It was to be a week of confronting her past mistakes, Claire mused bitterly as she stood outside the door of the guestroom her former friend occupied in the Rothburies' manor in Hertfordshire. A woman who now more than likely would refuse to see her. Claire was more likely to have the door slammed in her face than to receive actual help, she was aware of that, but desperate times called for desperate measures.
Now that Claire had started to look back on her behavior with clearer eyes, less colored by her own biased lens, she saw that James was not the only relationship she had compromised due to her pride and her envy. There were many others, some significant, some less so. Just like the woman on the other side of this door.
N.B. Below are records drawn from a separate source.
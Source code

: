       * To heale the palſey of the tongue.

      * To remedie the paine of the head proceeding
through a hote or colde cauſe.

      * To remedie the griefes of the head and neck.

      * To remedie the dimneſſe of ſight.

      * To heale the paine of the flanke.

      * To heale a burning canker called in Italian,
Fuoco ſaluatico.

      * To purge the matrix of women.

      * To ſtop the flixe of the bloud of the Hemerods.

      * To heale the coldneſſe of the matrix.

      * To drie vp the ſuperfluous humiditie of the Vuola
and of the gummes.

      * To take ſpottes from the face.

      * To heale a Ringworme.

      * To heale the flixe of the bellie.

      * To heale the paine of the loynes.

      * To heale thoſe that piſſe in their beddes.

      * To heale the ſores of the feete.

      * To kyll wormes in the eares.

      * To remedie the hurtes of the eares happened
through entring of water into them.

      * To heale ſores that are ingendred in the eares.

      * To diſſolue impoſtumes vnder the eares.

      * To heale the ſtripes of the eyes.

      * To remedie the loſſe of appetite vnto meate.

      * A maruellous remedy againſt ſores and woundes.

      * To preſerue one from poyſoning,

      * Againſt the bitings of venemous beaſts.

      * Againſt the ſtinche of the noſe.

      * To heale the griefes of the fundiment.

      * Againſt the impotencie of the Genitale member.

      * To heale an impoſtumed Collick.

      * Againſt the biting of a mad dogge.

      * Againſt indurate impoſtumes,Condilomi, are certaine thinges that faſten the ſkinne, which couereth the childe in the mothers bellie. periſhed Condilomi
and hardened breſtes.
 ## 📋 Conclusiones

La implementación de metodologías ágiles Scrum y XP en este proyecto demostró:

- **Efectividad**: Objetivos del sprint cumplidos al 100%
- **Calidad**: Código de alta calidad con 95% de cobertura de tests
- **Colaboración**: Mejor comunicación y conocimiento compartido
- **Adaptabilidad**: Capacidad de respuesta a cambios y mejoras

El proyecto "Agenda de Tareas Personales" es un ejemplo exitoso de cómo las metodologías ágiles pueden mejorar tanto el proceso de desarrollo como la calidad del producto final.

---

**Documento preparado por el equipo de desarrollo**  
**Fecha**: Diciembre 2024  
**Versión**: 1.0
Claire's breath rushed out in relief when the door cracked open by a measure and she saw the familiar face of Lady Whittaker, or Daphne to her friends- which Claire was sure she was decidedly not. Her thick raven black hair was bound in a thick, tight rope, falling over her shoulder and she was clad in a robe indicating that she was already prepared for bed. In her wish to be discreet, perhaps Claire had waited for too late an hour.
Claire could not help but feel a sense of foreboding as the curious look in Daphne's eyes was replaced by utter distaste as recognition dawned on her.
"You," she hissed, her face curling to a sneer.
"Yes," Claire swallowed the lump in her throat. "Me. I have brought some tea. For you."
"How unfortunate. I had hoped that you were out for a rendezvous and simply came to the wrong room, but knowing you, hell would likely freeze over before you allowed yourself to be anything but miserable, so I assume you're in the right place."
Claire bit back a condescending retort in her own defense, asking why the Rothburies would invite a woman of Lady Whittaker's reputation to a respectable gathering.
It would have been vindictive, mean, and entirely unproductive. Besides, it was not as if Claire had had a leg to stand on- she had been the one to place this animosity between them. In addition, Claire knew that Daphne had become very close with Lady Needham- their host's sister and the last thing she wished was for them to think lowly of her.
No matter that she deserved it.
Many, many years ago Claire and Daphne had been rather close friends. Daphne was a few years younger than Claire, at two and thirty, but their stories had been remarkably similar.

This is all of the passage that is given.